KBSは8日、予選を勝ち抜いた21カ国の出場者が優勝を懸けて韓国に関する知識で対決するグローバルクイズ番組『クイズ・オン・コリア』を、7日には3部作のドキュメンタリー番組『リアル韓国定着-異邦人』を放送した。特に『リアル韓国定着』は6月からソウル・梨泰院に相談所を設置し、韓国在住外国人約100人にインタビューして選んだ3人の韓国奮闘記だ。ドイツ人演歌歌手ロミナ、ケニア人新入社員アディ、韓国人妻の実家で暮らして5カ月になるイタリア人シェフ・ダビドの3人は全員、「韓国に骨をうずめる覚悟」をしている外国人だ。 KBSのアン・ソンジン・プロデューサーは「アディさんは名門・梨花女子大学を卒業した優秀な留学生だが、ケニアでは梨花女子大学が名門であることが知られていないため就職できず、韓国に戻ってきた。ダビドさんはレストランを開業したが、つぶれたら大変なことになる。生活者としての外国人の視点で、韓国人には見えにくい韓国の姿を見せたかった」と語った。

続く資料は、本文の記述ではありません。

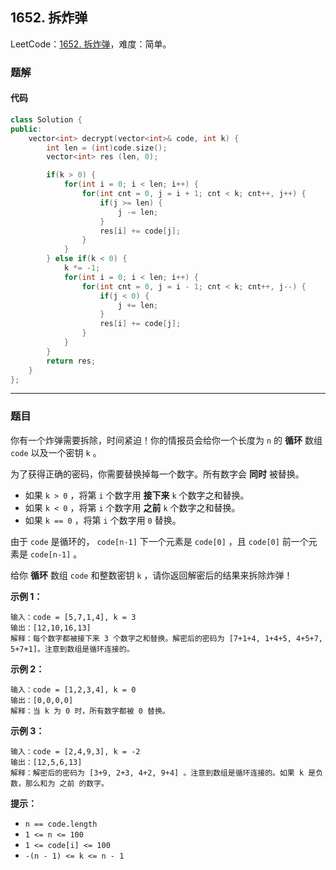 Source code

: ## 1652. 拆炸弹

LeetCode：[1652. 拆炸弹](https://leetcode.cn/problems/defuse-the-bomb/)，难度：简单。

### 题解

#### 代码

```c++
class Solution {
public:
    vector<int> decrypt(vector<int>& code, int k) {
        int len = (int)code.size();
        vector<int> res (len, 0);

        if(k > 0) {
            for(int i = 0; i < len; i++) {
                for(int cnt = 0, j = i + 1; cnt < k; cnt++, j++) {
                    if(j >= len) {
                        j -= len;
                    }
                    res[i] += code[j];
                }
            }
        } else if(k < 0) {
            k *= -1;
            for(int i = 0; i < len; i++) {
                for(int cnt = 0, j = i - 1; cnt < k; cnt++, j--) {
                    if(j < 0) {
                        j += len;
                    }
                    res[i] += code[j];
                }
            }
        }
        return res;
    }
};
```



---



### 题目

你有一个炸弹需要拆除，时间紧迫！你的情报员会给你一个长度为 `n` 的 **循环** 数组 `code` 以及一个密钥 `k` 。

为了获得正确的密码，你需要替换掉每一个数字。所有数字会 **同时** 被替换。

- 如果 `k > 0` ，将第 `i` 个数字用 **接下来** `k` 个数字之和替换。
- 如果 `k < 0` ，将第 `i` 个数字用 **之前** `k` 个数字之和替换。
- 如果 `k == 0` ，将第 `i` 个数字用 `0` 替换。

由于 `code` 是循环的， `code[n-1]` 下一个元素是 `code[0]` ，且 `code[0]` 前一个元素是 `code[n-1]` 。

给你 **循环** 数组 `code` 和整数密钥 `k` ，请你返回解密后的结果来拆除炸弹！

 

**示例 1：**

```
输入：code = [5,7,1,4], k = 3
输出：[12,10,16,13]
解释：每个数字都被接下来 3 个数字之和替换。解密后的密码为 [7+1+4, 1+4+5, 4+5+7, 5+7+1]。注意到数组是循环连接的。
```

**示例 2：**

```
输入：code = [1,2,3,4], k = 0
输出：[0,0,0,0]
解释：当 k 为 0 时，所有数字都被 0 替换。
```

**示例 3：**

```
输入：code = [2,4,9,3], k = -2
输出：[12,5,6,13]
解释：解密后的密码为 [3+9, 2+3, 4+2, 9+4] 。注意到数组是循环连接的。如果 k 是负数，那么和为 之前 的数字。
```

 

**提示：**

- `n == code.length`
- `1 <= n <= 100`
- `1 <= code[i] <= 100`
- `-(n - 1) <= k <= n - 1`


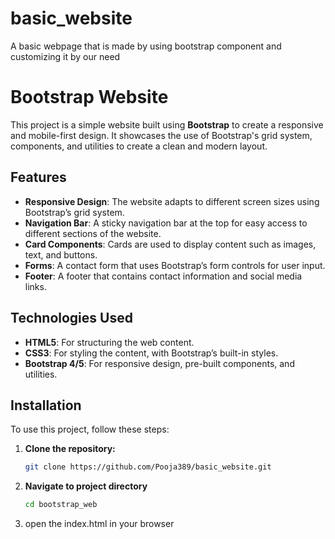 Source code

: # basic_website
A basic webpage that is made by using bootstrap component and customizing it by our need
# Bootstrap Website

This project is a simple website built using **Bootstrap** to create a responsive and mobile-first design. It showcases the use of Bootstrap's grid system, components, and utilities to create a clean and modern layout.

## Features

- **Responsive Design**: The website adapts to different screen sizes using Bootstrap’s grid system.
- **Navigation Bar**: A sticky navigation bar at the top for easy access to different sections of the website.
- **Card Components**: Cards are used to display content such as images, text, and buttons.
- **Forms**: A contact form that uses Bootstrap’s form controls for user input.
- **Footer**: A footer that contains contact information and social media links.

## Technologies Used

- **HTML5**: For structuring the web content.
- **CSS3**: For styling the content, with Bootstrap’s built-in styles.
- **Bootstrap 4/5**: For responsive design, pre-built components, and utilities.

## Installation
To use this project, follow these steps:

1. **Clone the repository:**

   ```bash
   git clone https://github.com/Pooja389/basic_website.git
   ```
2. **Navigate to project directory**
   ```bash
   cd bootstrap_web
   ```
3. open the index.html in your browser   
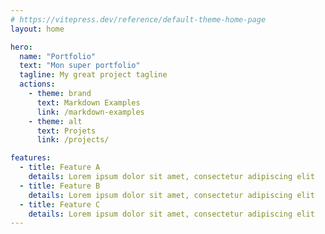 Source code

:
 ```yaml
---
# https://vitepress.dev/reference/default-theme-home-page
layout: home

hero:
  name: "Portfolio"
  text: "Mon super portfolio"
  tagline: My great project tagline
  actions:
    - theme: brand
      text: Markdown Examples
      link: /markdown-examples
    - theme: alt
      text: Projets
      link: /projects/

features:
  - title: Feature A
    details: Lorem ipsum dolor sit amet, consectetur adipiscing elit
  - title: Feature B
    details: Lorem ipsum dolor sit amet, consectetur adipiscing elit
  - title: Feature C
    details: Lorem ipsum dolor sit amet, consectetur adipiscing elit
---
```



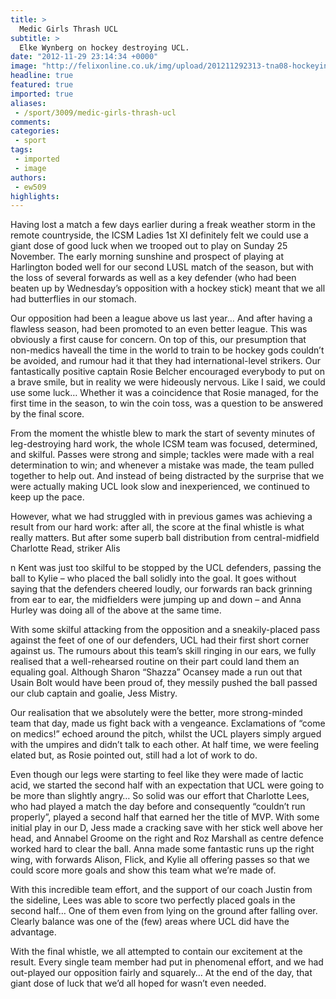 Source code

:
 ```yaml
---
title: >
  Medic Girls Thrash UCL
subtitle: >
  Elke Wynberg on hockey destroying UCL.
date: "2012-11-29 23:14:34 +0000"
image: "http://felixonline.co.uk/img/upload/201211292313-tna08-hockeyinnit.jpg"
headline: true
featured: true
imported: true
aliases:
 - /sport/3009/medic-girls-thrash-ucl
comments:
categories:
 - sport
tags:
 - imported
 - image
authors:
 - ew509
highlights:
---
```


Having lost a match a few days earlier during a freak weather storm in the remote countryside, the ICSM Ladies 1st XI definitely felt we could use a giant dose of good luck when we trooped out to play on Sunday 25 November. The early morning sunshine and prospect of playing at Harlington boded well for our second LUSL match of the season, but with the loss of several forwards as well as a key defender (who had been beaten up by Wednesday’s opposition with a hockey stick) meant that we all had butterflies in our stomach.

Our opposition had been a league above us last year… And after having a flawless season, had been promoted to an even better league. This was obviously a first cause for concern. On top of this, our presumption that non-medics haveall the time in the world to train to be hockey gods couldn’t be avoided, and rumour had it that they had international-level strikers. Our fantastically positive captain Rosie Belcher encouraged everybody to put on a brave smile, but in reality we were hideously nervous. Like I said, we could use some luck… Whether it was a coincidence that Rosie managed, for the first time in the season, to win the coin toss, was a question to be answered by the final score.

From the moment the whistle blew to mark the start of seventy minutes of leg-destroying hard work, the whole ICSM team was focused, determined, and skilful. Passes were strong and simple; tackles were made with a real determination to win; and whenever a mistake was made, the team pulled together to help out. And instead of being distracted by the surprise that we were actually making UCL look slow and inexperienced, we continued to keep up the pace.

However, what we had struggled with in previous games was achieving a result from our hard work: after all, the score at the final whistle is what really matters. But after some superb ball distribution from central-midfield Charlotte Read, striker Alis

n Kent was just too skilful to be stopped by the UCL defenders, passing the ball to Kylie – who placed the ball solidly into the goal. It goes without saying that the defenders cheered loudly, our forwards ran back grinning from ear to ear, the midfielders were jumping up and down – and Anna Hurley was doing all of the above at the same time.

With some skilful attacking from the opposition and a sneakily-placed pass against the feet of one of our defenders, UCL had their first short corner against us. The rumours about this team’s skill ringing in our ears, we fully realised that a well-rehearsed routine on their part could land them an equaling goal. Although Sharon “Shazza” Ocansey made a run out that Usain Bolt would have been proud of, they messily pushed the ball passed our club captain and goalie, Jess Mistry.

Our realisation that we absolutely were the better, more strong-minded team that day, made us fight back with a vengeance. Exclamations of “come on medics!” echoed around the pitch, whilst the UCL players simply argued with the umpires and didn’t talk to each other. At half time, we were feeling elated but, as Rosie pointed out, still had a lot of work to do.

Even though our legs were starting to feel like they were made of lactic acid, we started the second half with an expectation that UCL were going to be more than slightly angry… So solid was our effort that Charlotte Lees, who had played a match the day before and consequently “couldn’t run properly”, played a second half that earned her the title of MVP. With some initial play in our D, Jess made a cracking save with her stick well above her head, and Annabel Groome on the right and Roz Marshall as centre defence worked hard to clear the ball. Anna made some fantastic runs up the right wing, with forwards Alison, Flick, and Kylie all offering passes so that we could score more goals and show this team what we’re made of.

With this incredible team effort, and the support of our coach Justin from the sideline, Lees was able to score two perfectly placed goals in the second half… One of them even from lying on the ground after falling over. Clearly balance was one of the (few) areas where UCL did have the advantage.

With the final whistle, we all attempted to contain our excitement at the result. Every single team member had put in phenomenal effort, and we had out-played our opposition fairly and squarely… At the end of the day, that giant dose of luck that we’d all hoped for wasn’t even needed.
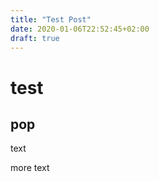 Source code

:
 ```yaml
---
title: "Test Post"
date: 2020-01-06T22:52:45+02:00
draft: true
---
```


# test
## pop
text

<!--more-->

more text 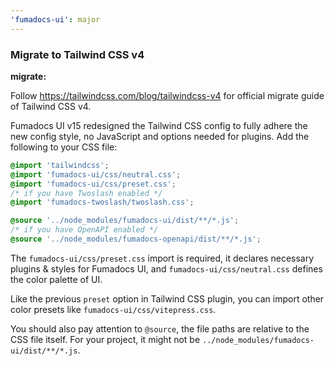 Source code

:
 ```yaml
---
'fumadocs-ui': major
---
```


### Migrate to Tailwind CSS v4

**migrate:**

Follow https://tailwindcss.com/blog/tailwindcss-v4 for official migrate guide of Tailwind CSS v4.

Fumadocs UI v15 redesigned the Tailwind CSS config to fully adhere the new config style, no JavaScript and options needed for plugins.
Add the following to your CSS file:

```css
@import 'tailwindcss';
@import 'fumadocs-ui/css/neutral.css';
@import 'fumadocs-ui/css/preset.css';
/* if you have Twoslash enabled */
@import 'fumadocs-twoslash/twoslash.css';

@source '../node_modules/fumadocs-ui/dist/**/*.js';
/* if you have OpenAPI enabled */
@source '../node_modules/fumadocs-openapi/dist/**/*.js';
```

The `fumadocs-ui/css/preset.css` import is required, it declares necessary plugins & styles for Fumadocs UI, and `fumadocs-ui/css/neutral.css` defines the color palette of UI.

Like the previous `preset` option in Tailwind CSS plugin, you can import other color presets like `fumadocs-ui/css/vitepress.css`.

You should also pay attention to `@source`, the file paths are relative to the CSS file itself. For your project, it might not be `../node_modules/fumadocs-ui/dist/**/*.js`. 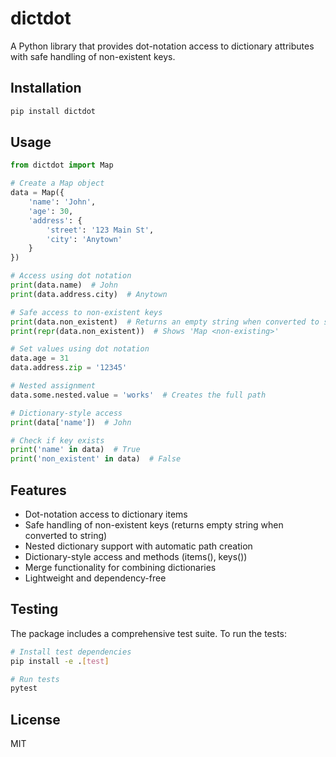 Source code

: # dictdot

A Python library that provides dot-notation access to dictionary attributes with safe handling of non-existent keys.

## Installation

```bash
pip install dictdot
```

## Usage

```python
from dictdot import Map

# Create a Map object
data = Map({
    'name': 'John',
    'age': 30,
    'address': {
        'street': '123 Main St',
        'city': 'Anytown'
    }
})

# Access using dot notation
print(data.name)  # John
print(data.address.city)  # Anytown

# Safe access to non-existent keys
print(data.non_existent)  # Returns an empty string when converted to string
print(repr(data.non_existent))  # Shows 'Map <non-existing>'

# Set values using dot notation
data.age = 31
data.address.zip = '12345'

# Nested assignment
data.some.nested.value = 'works'  # Creates the full path

# Dictionary-style access
print(data['name'])  # John

# Check if key exists
print('name' in data)  # True
print('non_existent' in data)  # False
```

## Features

- Dot-notation access to dictionary items
- Safe handling of non-existent keys (returns empty string when converted to string)
- Nested dictionary support with automatic path creation
- Dictionary-style access and methods (items(), keys())
- Merge functionality for combining dictionaries
- Lightweight and dependency-free

## Testing

The package includes a comprehensive test suite. To run the tests:

```bash
# Install test dependencies
pip install -e .[test]

# Run tests
pytest
```

## License

MIT
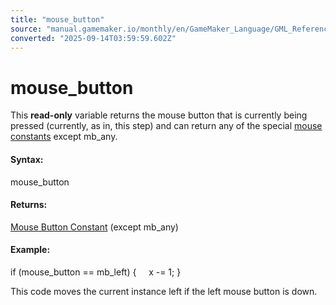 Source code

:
 ```yaml
---
title: "mouse_button"
source: "manual.gamemaker.io/monthly/en/GameMaker_Language/GML_Reference/Game_Input/Mouse_Input/mouse_button.htm"
converted: "2025-09-14T03:59:59.602Z"
---
```


# mouse\_button

This **read-only** variable returns the mouse button that is currently being pressed (currently, as in, this step) and can return any of the special [mouse constants](Mouse_Input.md) except mb\_any.

#### Syntax:

mouse\_button

#### Returns:

[Mouse Button Constant](mouse_check_button.md) (except mb\_any)

#### **Example:**

if (mouse\_button == mb\_left)
{
    x -= 1;
}

This code moves the current instance left if the left mouse button is down. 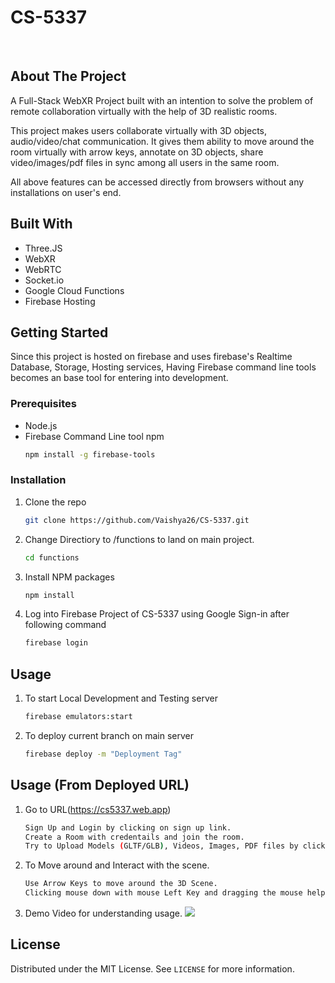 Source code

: # CS-5337

<!-- PROJECT LOGO -->
<br />


<!-- ABOUT THE PROJECT -->
## About The Project

A Full-Stack WebXR Project built with an intention to solve the problem of remote collaboration virtually with the help of 3D realistic rooms.

This project makes users collaborate virtually with 3D objects, audio/video/chat communication.
It gives them ability to move around the room virtually with arrow keys, annotate on 3D objects,
share video/images/pdf files in sync among all users in the same room.


All above features can be accessed directly from browsers without any installations on user's end.

## Built With
   - Three.JS
   - WebXR
   - WebRTC
   - Socket.io
   - Google Cloud Functions
   - Firebase Hosting  

<!-- GETTING STARTED -->
## Getting Started

Since this project is hosted on firebase and uses firebase's Realtime Database, Storage, Hosting services,
Having Firebase command line tools becomes an base tool for entering into development.

### Prerequisites

* Node.js
* Firebase Command Line tool
npm
  ```sh
  npm install -g firebase-tools
  ```

### Installation

1. Clone the repo
   ```sh
   git clone https://github.com/Vaishya26/CS-5337.git
   ```
2. Change Directiory to /functions to land on main project.
   ```sh
   cd functions
   ```
4. Install NPM packages
   ```sh
   npm install
   ```
4. Log into Firebase Project of CS-5337 using Google Sign-in after following command
   ```sh
   firebase login
   ```

<!-- USAGE EXAMPLES -->
## Usage

1. To start Local Development and Testing server
   ```sh
   firebase emulators:start
   ```
2. To deploy current branch on main server
   ```sh
   firebase deploy -m "Deployment Tag"
   ```

## Usage (From Deployed URL)

1. Go to URL(https://cs5337.web.app)
   ```sh
   Sign Up and Login by clicking on sign up link.
   Create a Room with credentails and join the room.
   Try to Upload Models (GLTF/GLB), Videos, Images, PDF files by clicking on Upload Button.
   ```
2. To Move around and Interact with the scene.
   ```sh
   Use Arrow Keys to move around the 3D Scene.
   Clicking mouse down with mouse Left Key and dragging the mouse helps to turn around from single point.
   ```
3. Demo Video for understanding usage.
   ![](functions/public/videos/demoScene.gif)


<!-- LICENSE -->
## License

Distributed under the MIT License. See `LICENSE` for more information.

大衆文化評論家のハ・ジェグン氏は「以前は外国人といえば謎の存在としてテレビに出ていたが、今は韓国で暮らす一員として無視できない隣人になった。今のテレビは、これから一緒に暮らしていかなければならない外国人を理解しようという視聴者の好奇心を刺激している」と評した。江原大学のハン・ゴンス文化人類学科教授は「これまではテレビに外国人を出して韓国人が望む答えや韓国を賞賛する言葉を引き出そうという陳腐な試みが多かった。今後は外国人を通じ国内外の問題について考える番組に進化させる必要がある」と指摘している。